A vector can also hold unions, but it is not supported by all
implementations. A union vector is in reality two separate vectors: a
type vector and an offset vector in place of a single unions type and
value fields in table. See unions.
## Type Hashes
A type hash is a 32-bit value defined as the fnv1a32 hash of a tables or
a structs fully qualified name. If the fnv1a32 hash returns 0 it should
instead hash the empty string. 0 is used to indicate that a buffer
should not store an identifier.
Every table and struct has a name and optionally also a namespace of one
or more levels. The fully qualified name is optional namespace followed
by the type name using '.' as a separator. For example
"MyGame.Sample.Monster", or "Eclectic.FooBar".
The type hash can be used as the buffer identifier instead of the schema
provided `file_identifier`. The type hash makes it possible to
distinguish between different root types from the same schema, and even
across schema as long as the namespace is unique.

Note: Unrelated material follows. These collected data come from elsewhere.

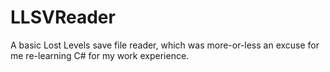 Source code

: # LLSVReader
A basic Lost Levels save file reader, which was more-or-less an excuse for me re-learning C# for my work experience.
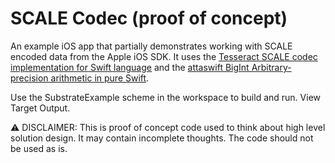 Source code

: # SCALE Codec (proof of concept)
An example iOS app that partially demonstrates working with SCALE encoded data from the Apple iOS SDK. 
It uses the <a href="https://github.com/tesseract-one/swift-scale-codec">Tesseract SCALE codec implementation for Swift language</a> and the <a href="https://github.com/attaswift/BigInt">attaswift BigInt Arbitrary-precision arithmetic in pure Swift</a>.

Use the SubstrateExample scheme in the workspace to build and run. View Target Output.

⚠️ DISCLAIMER: This is proof of concept code used to think about high level solution design. It may contain incomplete thoughts. The code should not be used as is.
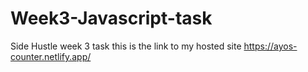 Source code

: # Week3-Javascript-task

Side Hustle week 3 task
this is the link to my hosted site https://ayos-counter.netlify.app/
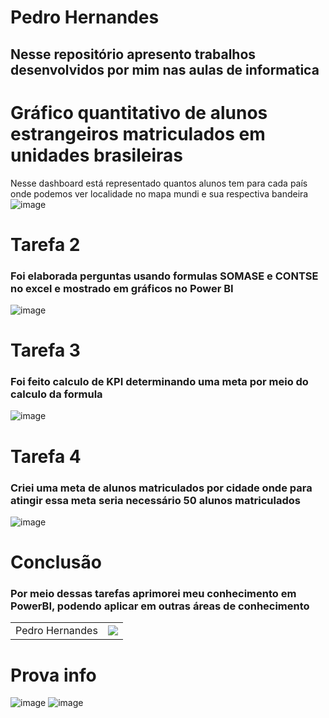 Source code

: # Pedro Hernandes
## Nesse repositório apresento trabalhos desenvolvidos por mim nas aulas de informatica


# Gráfico quantitativo de alunos estrangeiros matriculados em unidades brasileiras
Nesse dashboard está representado quantos alunos tem para cada país onde podemos ver localidade no mapa mundi e sua respectiva bandeira
![image](https://github.com/user-attachments/assets/f4780e0b-c8fe-489d-a768-a58f8c07b04b)

# Tarefa 2
### Foi elaborada perguntas usando formulas SOMASE e CONTSE no excel e mostrado em gráficos no Power BI
![image](https://github.com/user-attachments/assets/465edc03-ee22-440b-91dc-4078f4863a0a)
#  Tarefa 3
### Foi feito calculo de KPI determinando uma meta por meio do calculo da formula
![image](https://github.com/user-attachments/assets/47ab6d8f-5269-4896-ba59-3129f6cbcb7f)

# Tarefa 4
### Criei uma meta de alunos matriculados por cidade onde para atingir essa meta seria necessário 50 alunos matriculados
![image](https://github.com/user-attachments/assets/30c182fb-545c-4a6f-a470-81f4d0d452ac)



#  Conclusão
### Por meio dessas tarefas aprimorei meu conhecimento em PowerBI, podendo aplicar em outras áreas de conhecimento

<table>
<td>Pedro Hernandes</td>
<td><a href="https://www.linkedin.com/in/pedro-hernandes-720486212?utm_source=share&utm_campaign=share_via&utm_content=profile&utm_medium=android_app" target="_blank"><img src="https://img.shields.io/badge/-LinkedIn-%230077B5?style=for-the-badge&logo=linkedin&logoColor=white" target="_blank"></a></td> 
</tr>
<table>

# Prova info
![image](https://github.com/user-attachments/assets/19318e93-df96-4248-b220-73d2072a9a74)
![image](https://github.com/user-attachments/assets/99b9dc7a-a47f-4e40-9f2c-24ac2be6e713)
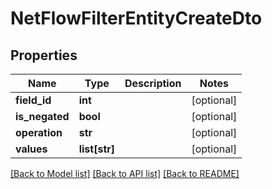 # NetFlowFilterEntityCreateDto

## Properties
Name | Type | Description | Notes
------------ | ------------- | ------------- | -------------
**field_id** | **int** |  | [optional] 
**is_negated** | **bool** |  | [optional] 
**operation** | **str** |  | [optional] 
**values** | **list[str]** |  | [optional] 

[[Back to Model list]](../README.md#documentation-for-models) [[Back to API list]](../README.md#documentation-for-api-endpoints) [[Back to README]](../README.md)


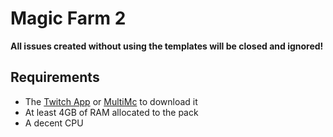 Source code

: # Magic Farm 2
**All issues created without using the templates will be closed and ignored!**

## Requirements
* The [Twitch App](https://app.twitch.tv/) or [MultiMc](https://multimc.org/) to download it
* At least 4GB of RAM allocated to the pack
* A decent CPU
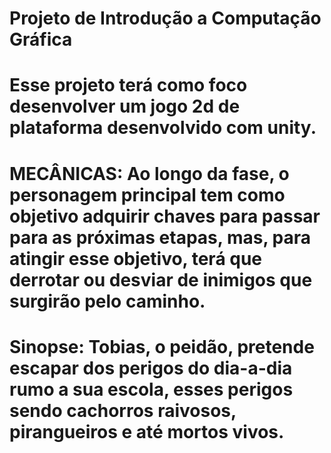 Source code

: # Projeto de Introdução a Computação Gráfica
# Esse projeto terá como foco desenvolver um jogo 2d de plataforma desenvolvido com unity.
# MECÂNICAS: Ao longo da fase, o personagem principal tem como objetivo adquirir chaves para passar para as próximas etapas, mas, para atingir esse objetivo, terá que derrotar ou desviar de inimigos que surgirão pelo caminho. 
# Sinopse: Tobias, o peidão, pretende escapar dos perigos do dia-a-dia rumo a sua escola, esses perigos sendo cachorros raivosos, pirangueiros e até mortos vivos.

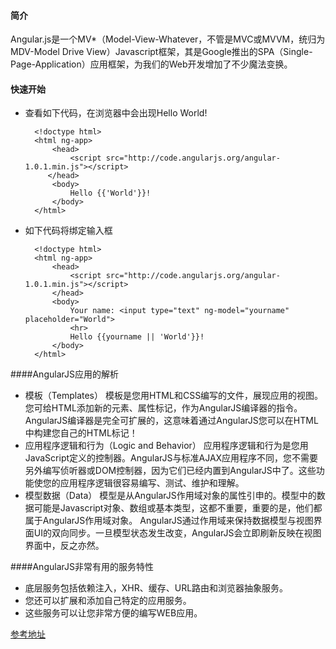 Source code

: #### 简介 ####

Angular.js是一个MV*（Model-View-Whatever，不管是MVC或MVVM，统归为MDV-Model Drive View）Javascript框架，其是Google推出的SPA（Single-Page-Application）应用框架，为我们的Web开发增加了不少魔法变换。

#### 快速开始 ####

- 查看如下代码，在浏览器中会出现Hello World!  

	 
	    <!doctype html>
	    <html ng-app>
	        <head>
	            <script src="http://code.angularjs.org/angular-1.0.1.min.js"></script>
	       </head>
	        <body>
	            Hello {{'World'}}!
	        </body>
	    </html>


- 如下代码将绑定输入框

	
	    <!doctype html>
	    <html ng-app>
	        <head>
	            <script src="http://code.angularjs.org/angular-1.0.1.min.js"></script>
	        </head>
	        <body>
	            Your name: <input type="text" ng-model="yourname" placeholder="World">
	            <hr>
	            Hello {{yourname || 'World'}}!
	        </body>
	    </html>


####AngularJS应用的解析

- 模板（Templates）
模板是您用HTML和CSS编写的文件，展现应用的视图。 您可给HTML添加新的元素、属性标记，作为AngularJS编译器的指令。 AngularJS编译器是完全可扩展的，这意味着通过AngularJS您可以在HTML中构建您自己的HTML标记！
- 应用程序逻辑和行为（Logic and Behavior）
应用程序逻辑和行为是您用JavaScript定义的控制器。AngularJS与标准AJAX应用程序不同，您不需要另外编写侦听器或DOM控制器，因为它们已经内置到AngularJS中了。这些功能使您的应用程序逻辑很容易编写、测试、维护和理解。
- 模型数据（Data）
模型是从AngularJS作用域对象的属性引申的。模型中的数据可能是Javascript对象、数组或基本类型，这都不重要，重要的是，他们都属于AngularJS作用域对象。
AngularJS通过作用域来保持数据模型与视图界面UI的双向同步。一旦模型状态发生改变，AngularJS会立即刷新反映在视图界面中，反之亦然。

####AngularJS非常有用的服务特性

- 底层服务包括依赖注入，XHR、缓存、URL路由和浏览器抽象服务。
- 您还可以扩展和添加自己特定的应用服务。
- 这些服务可以让您非常方便的编写WEB应用。

[参考地址](http://www.angularjs.cn/A002)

Type hashes introduce no changes to the binary format but the application
interface must choose to support user defined identifiers or explicitly
support type hashes. Alternatively an application can peak directly into
the buffer at offset 4 (when `uoffset_t` is 4 bytes long).
FlatCC generates the following identifier for the "MyGame.Sample.Monster"
table:
#define MyGame_Sample_Monster_type_hash ((flatbuffers_thash_t)0xd5be61b)
#define MyGame_Sample_Monster_type_identifier "\x1b\xe6\x5b\x0d"
But we can also
[compute one online](https://www.tools4noobs.com/online_tools/hash/)
for our example buffer:
fnv1a32("Eclectic.FooBar") = 0a604f58
Thus we can open a hex editor and locate
+0x0000 00 01 00 00 ; find root table at offset +0x00000100.
+0x0004 'N', 'O', 'O', 'B' ; possibly our file identifier
and replace it with
+0x0000 00 01 00 00 ; find root table at offset +0x00000100.
+0x0004 58 4f 60 0a ; very likely our file identifier identifier
or generate it with `flatcc`:
$ bin/flatcc --stdout doc/eclectic.fbs | grep FooBar_type
#define Eclectic_FooBar_type_hash ((flatbuffers_thash_t)0xa604f58)
#define Eclectic_FooBar_type_identifier "\x58\x4f\x60\x0a"
The following snippet implements fnv1a32, and returns the empty string
hash if the hash accidentially should return 0:
static inline flatbuffers_thash_t flatbuffers_type_hash_from_name(const char *name)
{
uint32_t hash = 2166136261UL;
while (*name) {
hash ^= (uint32_t)*name;
hash = hash * 16777619UL;
++name;
}
if (hash == 0) {
hash = 2166136261UL;
}
return hash;
}
### Conflicts
It is possible to have conficts between two type hashes although the
risk is small. Conflicts are not important as long as an application can
distinguish between all the types it may encouter in actual use. A
switch statement in C will error at compile time for two cases that have
the same value, so the problem is easily detectable and fixable by
modifying a name or a namespace.
For global conflict resolution, a type should be identified by its fully
qualified name using adequate namespaces. This obviously requires it to
be stored separate from the buffer identifier due to size constraints.
### Type Hash Variants
If an alternative buffer format is used, the type hash should be
modified. For example, if `uoffset_t` is defined as a 64-bit value, the
fnv1a64 hash should be used instead. For big endian variants the hash
remains unchanged but is byteswapped. The application will use the same
id while the acces layer will handle the translation.
For buffers using structs as roots, the hash remains unchanged because
the struct is a unique type in schema. In this way a receiver that does
not handle struct roots can avoid trying to read the root as a table.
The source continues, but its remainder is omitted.